Centrado no curso dos acontecimentos representados pela ação desencadeada pelos revolucionários sob a batuta de Carlos Marighella, talvez tenha faltado uma apresentação mais completa do mais destacado nome da opção armada à ditadura. A sua participação no Partido Comunista do Brasil (PCB) deixaria claro que sua condição de comunista tinha uma origem. É certo que a cena do ator Herson Capri representando um dirigente do Partidão revela essa anterior vinculação. Mas é pouco, sobretudo para quem não está familiarizado com a política à época.
Mas, essa aparente restrição em momento algum desfigura a concatenação das imagens e o relato dos fatos que culminaram no desfecho trágico da morte de Marighella. A própria personalidade da figura central do filme é mais do que suficiente para que o consideremos o filme do ano. Faz pensar e repensar as escolhas a que cada cidadão venha a ter diante das adversidades, principalmente aqueles que assumem os compromissos ditados por sua consciência. Em certos momentos, as conjunturas não conseguem falar mais alto do que os impulsos movidos pela indignação.
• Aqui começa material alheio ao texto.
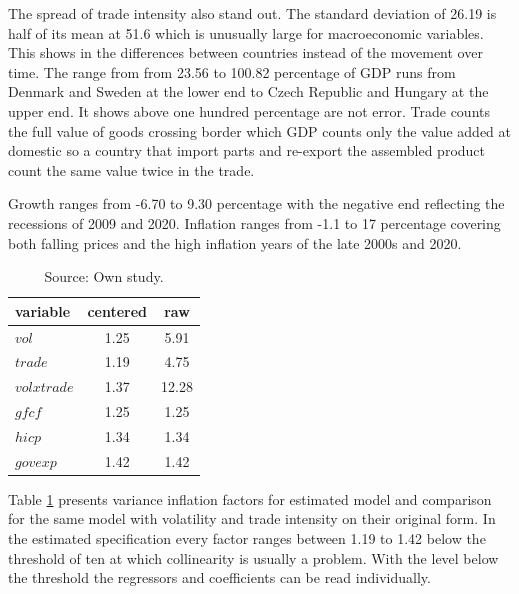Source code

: \vspace{\baselineskip}

The spread of trade intensity also stand out.
The standard deviation of 26.19 is half of its mean at 51.6 which is unusually large for macroeconomic variables.
This shows in the differences between countries instead of the movement over time.
The range from from 23.56 to 100.82 percentage of GDP runs from Denmark and Sweden at the lower end to Czech Republic and Hungary at the upper end.
It shows above one hundred percentage are not error. 
Trade counts the full value of goods crossing border which GDP counts only the value added at domestic so a country that import parts and re-export the assembled product count the same value twice in the trade.

\vspace{\baselineskip}

Growth ranges from -6.70 to 9.30 percentage with the negative end reflecting the recessions of 2009 and 2020.
Inflation ranges from -1.1 to 17 percentage covering both falling prices and the high inflation years of the late 2000s and 2020.


\begin{table}[H]
    \centering
    \caption{Variance inflation factors for the regressors.}
    \vspace{\baselineskip}
    \begin{tabular}{lcc}
        \toprule
        \textbf{variable} & \textbf{centered} & \textbf{raw}\\
        \midrule
        $vol$                  &      1.25 &  5.91\\
        $trade$                &      1.19  & 4.75\\
        $vol x trade$          &      1.37  & 12.28\\
        $gfcf$                 &      1.25  & 1.25\\
        $hicp$                 &      1.34  & 1.34\\
        $govexp$               &      1.42  & 1.42\\
        \bottomrule
    \end{tabular}
    \vspace{\baselineskip}
    \caption*{\footnotesize Source: Own study.}
    \label{tab:vif}
\end{table}

Table \ref{tab:vif} presents variance inflation factors for estimated model and comparison for the same model with volatility and trade intensity on their original form.
In the estimated specification every factor ranges between 1.19 to 1.42 below the threshold of ten at which collinearity is usually a problem.
With the level below the threshold the regressors and coefficients can be read individually.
Pessoalmente, conheci Marighella numa situação inusitada, pois foi na praia de Copacabana. Um grupo o rodeava para ouvir o relato de um homem forte a discorrer sobre tática de futebol. Era Marighella naqueles tempos anteriores ao golpe de 64, tempos em que apesar da clandestinidade imposta ao PCB e aos seus militantes era possível encontrá-los livremente nas vias públicas. Mal sabia tratar-se de uma liderança comunista diante daquela figura que encantava a todos.
Crítico mordaz da orientação do partido era comum os relatos sobre sua fina ironia ao se referir aos quadros dirigentes da organização da qual se desfiliaria pouco tempo depois. Em conversas com Geraldo Rodrigues dos Santos, o Geraldão, também dirigente do PCB, disse-me ele que não escondia sua admiração pelo camarada, e que tenttou dissuadi-lo de sua decisão de sair do partido. Dizia-me Geraldão, que Marighella nas reuniões rabiscava aparentando não estar atento ao que se discutia. De repente, pedia a palavra e produzia uma fala que surpreendia a todos.
Com humor e com galhardia, o mais cético dos dissidentes que romperam com o PCB, nunca escondera suas críticas ao burocratismo partidário. Para ele um revolucionário deveria ter autonomia para ações que pudessem desencadear os processos revolucionários. Daí, a criação da Ação Libertadora Nacional (ALN).
Claro está, que nem sempre essas ações autônomas ou isoladas mereceram pronta aceitação do principal quadro da organização voltada para a revolução brasileira. No episódio do seqüestro do embaixador americano, por exemplo, Marighella veio tomar conhecimento depois do fato. Mas, rendeu-se ao ato que para ele resultou exatamente daquela autonomia que sustentava. E isso o filme retrata, no diálogo como sempre bem colocado na fala dos personagens.
Pontos altos o filme os teve sem dúvida. Um deles, o amor pelo filho Carlinhos. Apesar de sua opção pela via da ação revolucionária, o que deixava longe seu filho, jamais deixou de se preocupar com sua integridade, não apenas física, mas também sua integridade moral. O epíteto de terrorista atribuído pelos agentes da ditadura não se coaduna com o afeto que tinha pelo filho, assim como a todos que tinham no “Guerrilheiro que incendiou o mundo”, para usar o subtítulo do livro biográfico de Mário Magalhães, fonte e inspiração para o filme.
A morte de Carlos Marighella em circunstâncias dramáticas, uma vez que localizado foi sumariamente executado. E, além disso, montada uma hipotética cena de auto-resistência, que não houve ou não teve tempo para que acontecesse. É preciso dizer que Marighella não morreu, porque seu nome representa mais do que o indivíduo. Está vivo na consciência do povo, pois não se desfaz de um líder através de discursos menores do viciado anticomunismo.
Por fim, palmas para Wagner Moura, pelo o uso dos símbolos nacionais, como a bandeira e os hinos entoados ao final, porque eles são patrimônio de um povo, e não pode ser apropriado pela malta canalha que compromete os destinos de um povo. Povo este que não obstante confia e espera que dias melhores venham a atender as muitas necessidades básicas surrupiadas pelos verdadeiros terroristas.
E o resgate das lutas de vários heróis será evocado sempre, uma vez que um filho seu não foge à luta. Acho que esse é o recado que fica ao final do filme.
LINCOLN DE ABREU PENNA – Doutor em História Social pela Universidade de São Paulo (USP); Conferencista Honorário do Real Gabinete Português de Leitura; Professor Aposentado da Universidade Federal do Rio de Janeiro (UFRJ); Presidente do Movimento em Defesa da Economia Nacional (Modecon); Vice-presidente do IBEP (Instituto Brasileiro de Estudos Políticos); Colunista e Membro do Conselho Consultivo do jornal Tribuna da Imprensa Livre.